Scandinavia is made up of almost all of my least favorite countries. Sweden, Finland, Norway, Denmark. They only eat Swedish meatballs, which aren’t even real meat, they just try to intensify the homosexuality, even with the already homoerotic name and sinfully tantalizing shape and size. Every time someone eats one of those, Jesus cries and a baby angel is stolen by one of Satan’s devilish sycophants. They only listen to Satanic metal and ABBA, instead of real American music. The only store is H&M, a store notorious for its rampant promotion of harlotry and the homogay agenda.
Many of the originally quite stunning citizens of the region have turned to the dark side. The novel, The Girl With The Dragon Tattoo, brought about a plague of metal music, black hair, piercings, emosexuality and satanism. This plague, a neogothic revival of 80’s level sin, has been spreading to America through messengers like the Black Veil Brides and Marylin Manson. Inspired by their favorite serial murderer terrorist, Anders Bering Brehvik, these evil northern Europeans have embraced a lifestyle that supports the proponents of Satanism.
Not only that, but the Scandinavians like to brag. They’re all born handsome, much like the majority of Republicans, but instead of having the sincere humbleness of a True American, they show off. They hire lots of women in their government as some sort of liberal ploy, and then show off these women in all of their government pictures. You don’t see Michele Bachmann photobombing every White House picture, why do these dirty Europeans think they can? Not only that, but they like to believe that their socialist health care systems, gay marriage, and education system make life better for citizens. They put propaganda about their supposed math skills and long lifespans into every study that could once have been considered reliable. Top in education? The only important “intellectual” they have is Neils Bohr. America is home of many more superior intellectuals, like the GOP candidates. None of them were brought up in a socialist state. Scandinavia is a land of pretension, and I really don’t see the big deal. America is the land of opportunities.

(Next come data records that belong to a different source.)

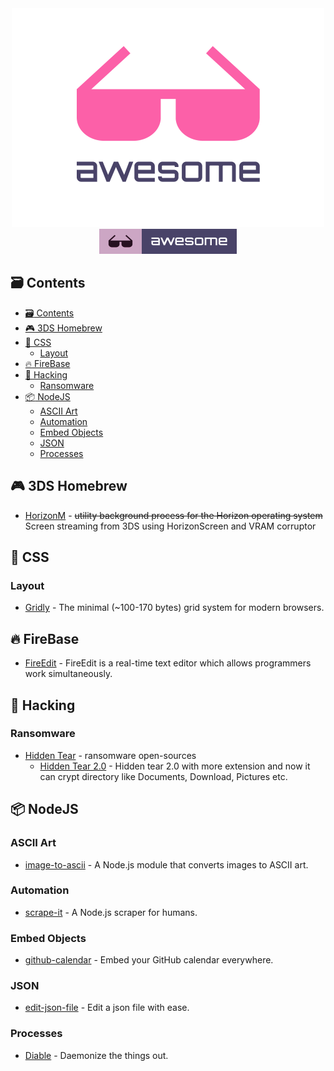 <div align="center">
	<div>
		<img width="500" src=".readme/logo.png" alt="Awesome">
	</div>
	<a href="https://github.com/topics/awesome">
		<img src=".readme/badge-flat.svg" alt="Awesome">
	</a>
  <br>
</div>

## :card_file_box: Contents

- [:card_file_box: Contents](#cardfilebox-contents)
- [:video_game: 3DS Homebrew](#videogame-3ds-homebrew)
- [:lipstick: CSS](#lipstick-css)
  - [Layout](#layout)
- [:fire: FireBase](#fire-firebase)
- [:tophat: Hacking](#tophat-hacking)
  - [Ransomware](#ransomware)
- [:package: NodeJS](#package-nodejs)
  - [ASCII Art](#ascii-art)
  - [Automation](#automation)
  - [Embed Objects](#embed-objects)
  - [JSON](#json)
  - [Processes](#processes)

## :video_game: 3DS Homebrew

- [HorizonM](https://github.com/FateForWindows/HorizonM) - ~~utility background process for the Horizon operating system~~ Screen streaming from 3DS using HorizonScreen and VRAM corruptor

## :lipstick: CSS

### Layout

- [Gridly](https://github.com/IonicaBizau/gridly) - The minimal (~100-170 bytes) grid system for modern browsers.

## :fire: FireBase

- [FireEdit](https://github.com/coltaemanuela/FireEdit) - FireEdit is a real-time text editor which allows programmers work simultaneously.

## :tophat: Hacking

### Ransomware

- [Hidden Tear](https://github.com/goliate/hidden-tear) - ransomware open-sources
  - [Hidden Tear 2.0](https://github.com/MarcAngio/Hidden-tear-2.0) - Hidden tear 2.0 with more extension and now it can crypt directory like Documents, Download, Pictures etc.

## :package: NodeJS

### ASCII Art

- [image-to-ascii](https://github.com/IonicaBizau/image-to-ascii) - A Node.js module that converts images to ASCII art.

### Automation

- [scrape-it](https://github.com/IonicaBizau/scrape-it) - A Node.js scraper for humans.

### Embed Objects

- [github-calendar](https://github.com/IonicaBizau/github-calendar) - Embed your GitHub calendar everywhere.

### JSON

- [edit-json-file](https://github.com/IonicaBizau/edit-json-file) - Edit a json file with ease.

### Processes

- [Diable](https://github.com/IonicaBizau/diable) - Daemonize the things out.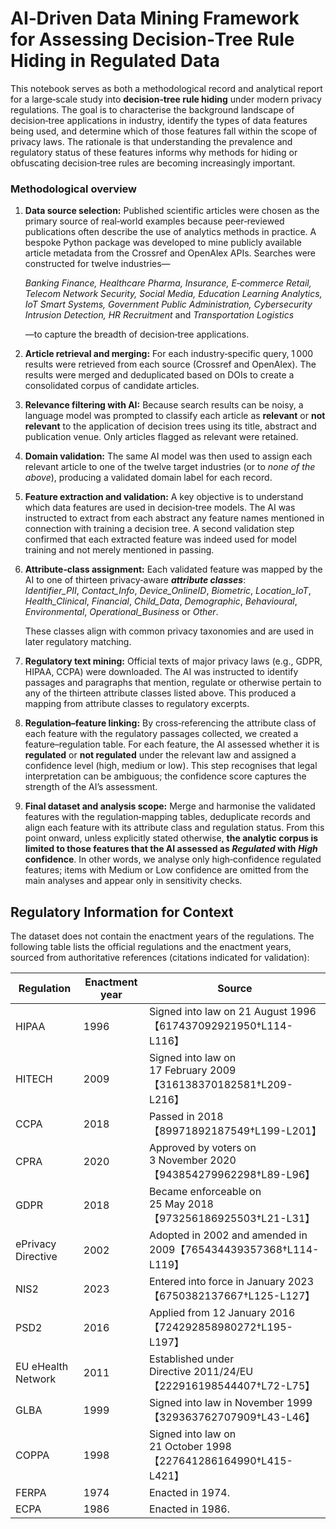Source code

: # AI‑Driven Data Mining Framework for Assessing Decision‑Tree Rule Hiding in Regulated Data


This notebook serves as both a methodological record and analytical report for a large‑scale study into **decision‑tree rule hiding** under modern privacy regulations.  The goal is to characterise the background landscape of decision‑tree applications in industry, identify the types of data features being used, and determine which of those features fall within the scope of privacy laws.  The rationale is that understanding the prevalence and regulatory status of these features informs why methods for hiding or obfuscating decision‑tree rules are becoming increasingly important.

### Methodological overview

1. **Data source selection:** Published scientific articles were chosen as the primary source of real‑world examples because peer‑reviewed publications often describe the use of analytics methods in practice.  A bespoke Python package was developed to mine publicly available article metadata from the Crossref and OpenAlex APIs.  Searches were constructed for twelve industries—  

    *Banking Finance, Healthcare Pharma, Insurance, E‑commerce Retail, Telecom Network Security, Social Media, Education Learning Analytics, IoT Smart Systems, Government Public Administration, Cybersecurity Intrusion Detection, HR Recruitment* and *Transportation Logistics*   
   
    —to capture the breadth of decision‑tree applications.

2. **Article retrieval and merging:** For each industry‑specific query, 1 000 results were retrieved from each source (Crossref and OpenAlex).  The results were merged and deduplicated based on DOIs to create a consolidated corpus of candidate articles.

3. **Relevance filtering with AI:** Because search results can be noisy, a language model was prompted to classify each article as **relevant** or **not relevant** to the application of decision trees using its title, abstract and publication venue.  Only articles flagged as relevant were retained.

4. **Domain validation:** The same AI model was then used to assign each relevant article to one of the twelve target industries (or to *none of the above*), producing a validated domain label for each record.

5. **Feature extraction and validation:** A key objective is to understand which data features are used in decision‑tree models.  The AI was instructed to extract from each abstract any feature names mentioned in connection with training a decision tree.  A second validation step confirmed that each extracted feature was indeed used for model training and not merely mentioned in passing.

6. **Attribute‑class assignment:** Each validated feature was mapped by the AI to one of thirteen privacy‑aware ***attribute classes***:   
    *Identifier_PII*, *Contact_Info*, *Device_OnlineID*, *Biometric*, *Location_IoT*, *Health_Clinical*, *Financial*, *Child_Data*, *Demographic*, *Behavioural*, *Environmental*, *Operational_Business* or *Other*.  
   
    These classes align with common privacy taxonomies and are used in later regulatory matching.

7. **Regulatory text mining:** Official texts of major privacy laws (e.g., GDPR, HIPAA, CCPA) were downloaded.  The AI was instructed to identify passages and paragraphs that mention, regulate or otherwise pertain to any of the thirteen attribute classes listed above.  This produced a mapping from attribute classes to regulatory excerpts.

8. **Regulation–feature linking:** By cross‑referencing the attribute class of each feature with the regulatory passages collected, we created a feature–regulation table.  For each feature, the AI assessed whether it is **regulated** or **not regulated** under the relevant law and assigned a confidence level (high, medium or low).  This step recognises that legal interpretation can be ambiguous; the confidence score captures the strength of the AI’s assessment.

9. **Final dataset and analysis scope:** Merge and harmonise the validated features with the regulation‑mapping tables, deduplicate records and align each feature with its attribute class and regulation status. From this point onward, unless explicitly stated otherwise, **the analytic corpus is limited to those features that the AI assessed as *Regulated* with *High* confidence**. In other words, we analyse only high‑confidence regulated features; items with Medium or Low confidence are omitted from the main analyses and appear only in sensitivity checks.



## Regulatory Information for Context

The dataset does not contain the enactment years of the regulations. The following table lists the official regulations and the enactment years, sourced from authoritative references (citations indicated for validation):

| Regulation | Enactment year | Source |
|-----------|---------------|-------|
| HIPAA | 1996 | Signed into law on 21 August 1996【617437092921950†L114-L116】 |
| HITECH | 2009 | Signed into law on 17 February 2009【316138370182581†L209-L216】 |
| CCPA | 2018 | Passed in 2018【89971892187549†L199-L201】 |
| CPRA | 2020 | Approved by voters on 3 November 2020【943854279962298†L89-L96】 |
| GDPR | 2018 | Became enforceable on 25 May 2018【973256186925503†L21-L31】 |
| ePrivacy Directive | 2002 | Adopted in 2002 and amended in 2009【765434439357368†L114-L119】 |
| NIS2 | 2023 | Entered into force in January 2023【6750382137667†L125-L127】 |
| PSD2 | 2016 | Applied from 12 January 2016【724292858980272†L195-L197】 |
| EU eHealth Network | 2011 | Established under Directive 2011/24/EU【222916198544407†L72-L75】 |
| GLBA | 1999 | Signed into law in November 1999【329363762707909†L43-L46】 |
| COPPA | 1998 | Signed into law on 21 October 1998【227641286164990†L415-L421】 |
| FERPA | 1974 | Enacted in 1974. |
| ECPA | 1986 | Enacted in 1986. |

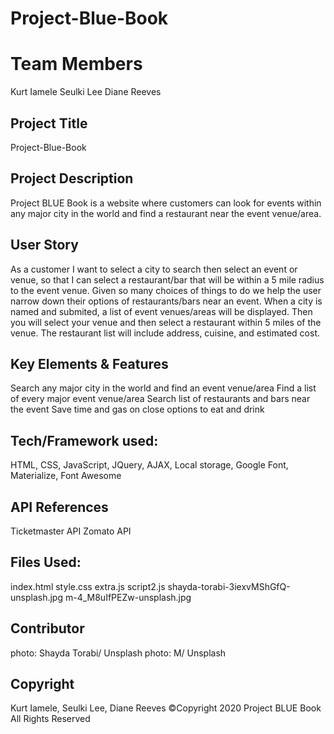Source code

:# Project-Blue-Book

# Team Members
Kurt Iamele
Seulki Lee
Diane Reeves

## Project Title
Project-Blue-Book

## Project Description
Project BLUE Book is a website where customers can look for events within any major city in the world and find a restaurant near the event venue/area.


## User Story
As a customer
I want to select a city to search then select an event or venue, 
so that I can select a restaurant/bar that will be within a 5 mile radius to the event venue. 
Given so many choices of things to do we help the user narrow down their options of restaurants/bars near an event.
When a city is named and submited, a list of event venues/areas will be displayed.
Then you will select your venue and then select a restaurant within 5 miles of the venue. The restaurant list will include address, cuisine, and estimated cost.


## Key Elements & Features
Search any major city in the world and find an event venue/area
Find a list of every major event venue/area
Search list of restaurants and bars near the event
Save time and gas on close options to eat and drink 

## Tech/Framework used:
HTML, CSS, JavaScript, JQuery, AJAX, Local storage, Google Font, Materialize, Font Awesome

## API References
Ticketmaster API
Zomato API

## Files Used:
index.html
style.css
extra.js
script2.js
shayda-torabi-3iexvMShGfQ-unsplash.jpg
m-4_M8uIfPEZw-unsplash.jpg

## Contributor
photo: Shayda Torabi/ Unsplash
photo: M/ Unsplash

## Copyright
Kurt Iamele, Seulki Lee, Diane Reeves
 ©Copyright 2020 Project BLUE Book
 All Rights Reserved













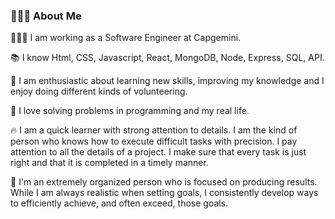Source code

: ### 🕵🏻‍♀️ About Me 


👩🏼‍💻   I am working as a Software Engineer at Capgemini. 

📚   I know Html, CSS, Javascript, React, MongoDB, Node, Express, SQL, API.

🥰   I am enthusiastic about learning new skills, improving my knowledge and I enjoy doing different kinds of volunteering.

🐛   I love solving problems in programming and my real life.

🔥   I am a quick learner with strong attention to details.
     I am the kind of person who knows how to execute difficult tasks with precision. 
     I pay attention to all the details of a project. 
     I make sure that every task is just right and that it is completed in a timely manner.

🏹   I'm an extremely organized person who is focused on producing results.
     While I am always realistic when setting goals, I consistently develop ways to efficiently achieve, and often exceed, those goals.
          

<!--
**ellietms/ellietms** is a ✨ _special_ ✨ repository because its `README.md` (this file) appears on your GitHub profile.

Here are some ideas to get you started:

- 🔭 I’m currently working on ...
- 🌱 I’m currently learning ...
- 👯 I’m looking to collaborate on ...
- 🤔 I’m looking for help with ...
- 💬 Ask me about ...
- 📫 How to reach me: ...
- 😄 Pronouns: ...
- ⚡ Fun fact: ...
-->
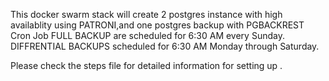 This docker swarm stack will create 2 postgres instance with high availablity using PATRONI,and one postgres backup with PGBACKREST
Cron Job
FULL BACKUP are scheduled for 6:30 AM every Sunday.
DIFFRENTIAL BACKUPS scheduled for 6:30 AM Monday through Saturday.

Please check the steps file for detailed information for setting up .
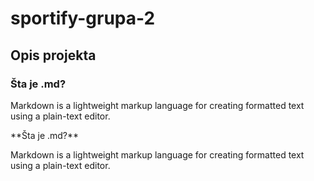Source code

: # sportify-grupa-2

<h2>Opis projekta</h2>

<div>
  <h3>Šta je .md?</h3>
  <p>Markdown is a lightweight markup language for creating formatted text using a plain-text editor. </p>
</div>

<div>
  **Šta je .md?**
  
  <p>Markdown is a lightweight markup language for creating formatted text using a plain-text editor. </p>
</div>
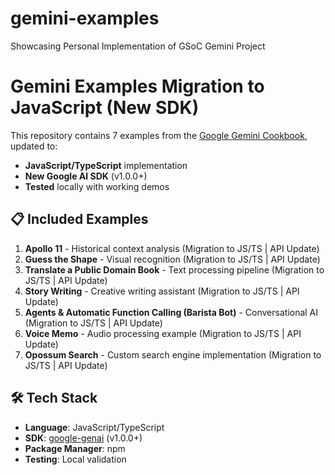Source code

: # gemini-examples
Showcasing Personal Implementation of GSoC Gemini Project

# Gemini Examples Migration to JavaScript (New SDK)

This repository contains 7 examples from the [Google Gemini Cookbook](https://github.com/google-gemini/cookbook), updated to:
- **JavaScript/TypeScript** implementation
- **New Google AI SDK** (v1.0.0+)
- **Tested** locally with working demos

## 📋 Included Examples

1. **Apollo 11** - Historical context analysis (Migration to JS/TS | API Update)
2. **Guess the Shape** - Visual recognition (Migration to JS/TS | API Update)
3. **Translate a Public Domain Book** - Text processing pipeline (Migration to JS/TS | API Update)
4. **Story Writing** - Creative writing assistant (Migration to JS/TS | API Update)
5. **Agents & Automatic Function Calling (Barista Bot)** - Conversational AI (Migration to JS/TS | API Update)
6. **Voice Memo** - Audio processing example (Migration to JS/TS | API Update)
7. **Opossum Search** - Custom search engine implementation (Migration to JS/TS | API Update)

## 🛠️ Tech Stack

- **Language**: JavaScript/TypeScript
- **SDK**: [google-genai](https://github.com/google/generative-ai-node) (v1.0.0+)
- **Package Manager**: npm
- **Testing**: Local validation

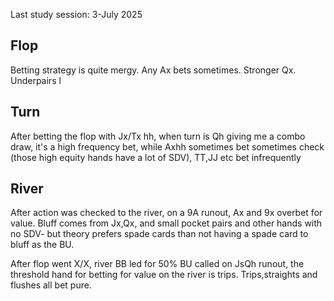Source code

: Last study session: 3-July 2025

## Flop

Betting strategy is quite mergy. Any Ax bets sometimes. Stronger Qx. Underpairs l

## Turn

After betting the flop with Jx/Tx hh, when turn is Qh giving me a combo draw, it's a high frequency bet, while Axhh sometimes bet sometimes check (those high equity hands have a lot of SDV), TT,JJ etc bet infrequently

## River

After action was checked to the river, on a 9A runout, Ax and 9x overbet for value. 
Bluff comes from Jx,Qx, and small pocket pairs and other hands with no SDV- but theory prefers spade cards than not having a spade card to bluff as the BU.

After flop went X/X, river BB led for 50% BU called on JsQh runout, the threshold hand for betting for value on the river is trips. Trips,straights and flushes all bet pure.
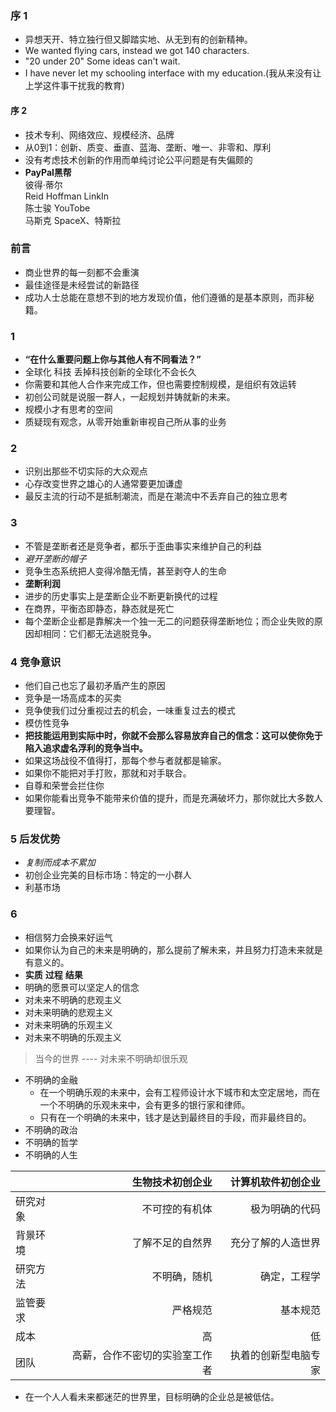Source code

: ### 序 1
- 异想天开、特立独行但又脚踏实地、从无到有的创新精神。
- We wanted flying cars, instead we got 140 characters.
- "20 under 20"  Some ideas can't wait.
- I have never let my schooling interface with my education.(我从来没有让上学这件事干扰我的教育)

#### 序 2
- 技术专利、网络效应、规模经济、品牌
- 从0到1：创新、质变、垂直、蓝海、垄断、唯一、非零和、厚利
- 没有考虑技术创新的作用而单纯讨论公平问题是有失偏颇的
- **PayPal黑帮**  
	彼得·蒂尔  
	Reid Hoffman	LinkIn  
	陈士骏			YouTobe  
	马斯克			SpaceX、特斯拉  
	
### 前言
- 商业世界的每一刻都不会重演
- 最佳途径是未经尝试的新路径
- 成功人士总能在意想不到的地方发现价值，他们遵循的是基本原则，而非秘籍。

### 1
- **“在什么重要问题上你与其他人有不同看法？”**
- 全球化		科技		丢掉科技创新的全球化不会长久
- 你需要和其他人合作来完成工作，但也需要控制规模，是组织有效运转
- 初创公司就是说服一群人，一起规划并铸就新的未来。
- 规模小才有思考的空间
- 质疑现有观念，从零开始重新审视自己所从事的业务

### 2
- 识别出那些不切实际的大众观点
- 心存改变世界之雄心的人通常要更加谦虚
- 最反主流的行动不是抵制潮流，而是在潮流中不丢弃自己的独立思考

### 3
- 不管是垄断者还是竞争者，都乐于歪曲事实来维护自己的利益
- *避开垄断的帽子*
- 竞争生态系统把人变得冷酷无情，甚至剥夺人的生命
- **垄断利润**
- 进步的历史事实上是垄断企业不断更新换代的过程
- 在商界，平衡态即静态，静态就是死亡
- 每个垄断企业都是靠解决一个独一无二的问题获得垄断地位；而企业失败的原因却相同：它们都无法逃脱竞争。

### 4 竞争意识
- 他们自己也忘了最初矛盾产生的原因
- 竞争是一场高成本的买卖
- 竞争使我们过分重视过去的机会，一味重复过去的模式
- 模仿性竞争
- **把技能运用到实际中时，你就不会那么容易放弃自己的信念：这可以使你免于陷入追求虚名浮利的竞争当中。**
- 如果这场战役不值得打，那每个参与者就都是输家。
- 如果你不能把对手打败，那就和对手联合。
- 自尊和荣誉会拦住你
- 如果你能看出竞争不能带来价值的提升，而是充满破坏力，那你就比大多数人要理智。

### 5 后发优势
- *复制而成本不累加*
- 初创企业完美的目标市场：特定的一小群人
- 利基市场

### 6
- 相信努力会换来好运气
- 如果你认为自己的未来是明确的，那么提前了解未来，并且努力打造未来就是有意义的。
- **实质** **过程** **结果** 
- 明确的愿景可以坚定人的信念  
- 对未来不明确的悲观主义
- 对未来明确的悲观主义
- 对未来明确的乐观主义
- 对未来不明确的乐观主义
> 当今的世界 ---- 对未来不明确却很乐观
- 不明确的金融
	+ 在一个明确乐观的未来中，会有工程师设计水下城市和太空定居地，而在一个不明确的乐观未来中，会有更多的银行家和律师。
	+ 只有在一个明确的未来中，钱才是达到最终目的手段，而非最终目的。
- 不明确的政治
- 不明确的哲学
- 不明确的人生

|       |   生物技术初创企业  | 计算机软件初创企业  
|-------|----------------:| --------------:|  
| 研究对象| 不可控的有机体 | 极为明确的代码 | 
| 背景环境 | 了解不足的自然界 | 充分了解的人造世界 |
| 研究方法 | 不明确，随机 | 确定，工程学|
| 监管要求 | 严格规范 | 基本规范 |
| 成本 | 高 | 低 | 
| 团队 | 高薪，合作不密切的实验室工作者| 执着的创新型电脑专家 |  


- 在一个人人看未来都迷茫的世界里，目标明确的企业总是被低估。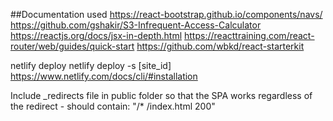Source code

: ##Documentation used
https://react-bootstrap.github.io/components/navs/
https://github.com/gshakir/S3-Infrequent-Access-Calculator
https://reactjs.org/docs/jsx-in-depth.html
https://reacttraining.com/react-router/web/guides/quick-start
https://github.com/wbkd/react-starterkit


netlify deploy
netlify deploy -s [site_id]
https://www.netlify.com/docs/cli/#installation

Include _redirects file in public folder so that the SPA works regardless of the redirect - should contain: "/*    /index.html   200"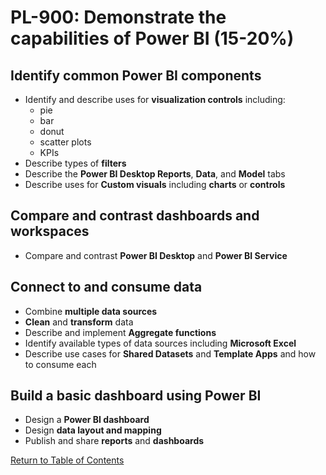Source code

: # PL-900: Demonstrate the capabilities of Power BI (15-20%)

## Identify common Power BI components
- Identify and describe uses for **visualization controls** including:
    - pie
    - bar
    - donut
    - scatter plots
    - KPIs
- Describe types of **filters**
- Describe the **Power BI Desktop Reports**, **Data**, and **Model** tabs
- Describe uses for **Custom visuals** including **charts** or **controls**

## Compare and contrast dashboards and workspaces
- Compare and contrast **Power BI Desktop** and **Power BI Service**

## Connect to and consume data
- Combine **multiple data sources**
- **Clean** and **transform** data
- Describe and implement **Aggregate functions**
- Identify available types of data sources including **Microsoft Excel**
- Describe use cases for **Shared Datasets** and **Template Apps** and how to consume each

## Build a basic dashboard using Power BI
- Design a **Power BI dashboard**
- Design **data layout and mapping**
- Publish and share **reports** and **dashboards**

[Return to Table of Contents](README.md)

Scandinavia is a threat to America. Scandinavia is basically the next Afghanistan except with atheism instead of muslimism. What once could have been thought as a mild ally have only accelerated their evil sin, but America will not be stopped. I urge you all to boycott their businesses, such as Ikea and H&M. Ikea’s furniture is known for carrying bombs. Besides, it’s extremely homosexual. I want my furniture to be like America, handsome, hard-working, Republican and All-American, not like Sweden, effeminate, homogay, sinister and deceptively pretty. America is basically the only safe place on earth. And be prepared for liberal socialist attacks from our seemingly weakly enemy!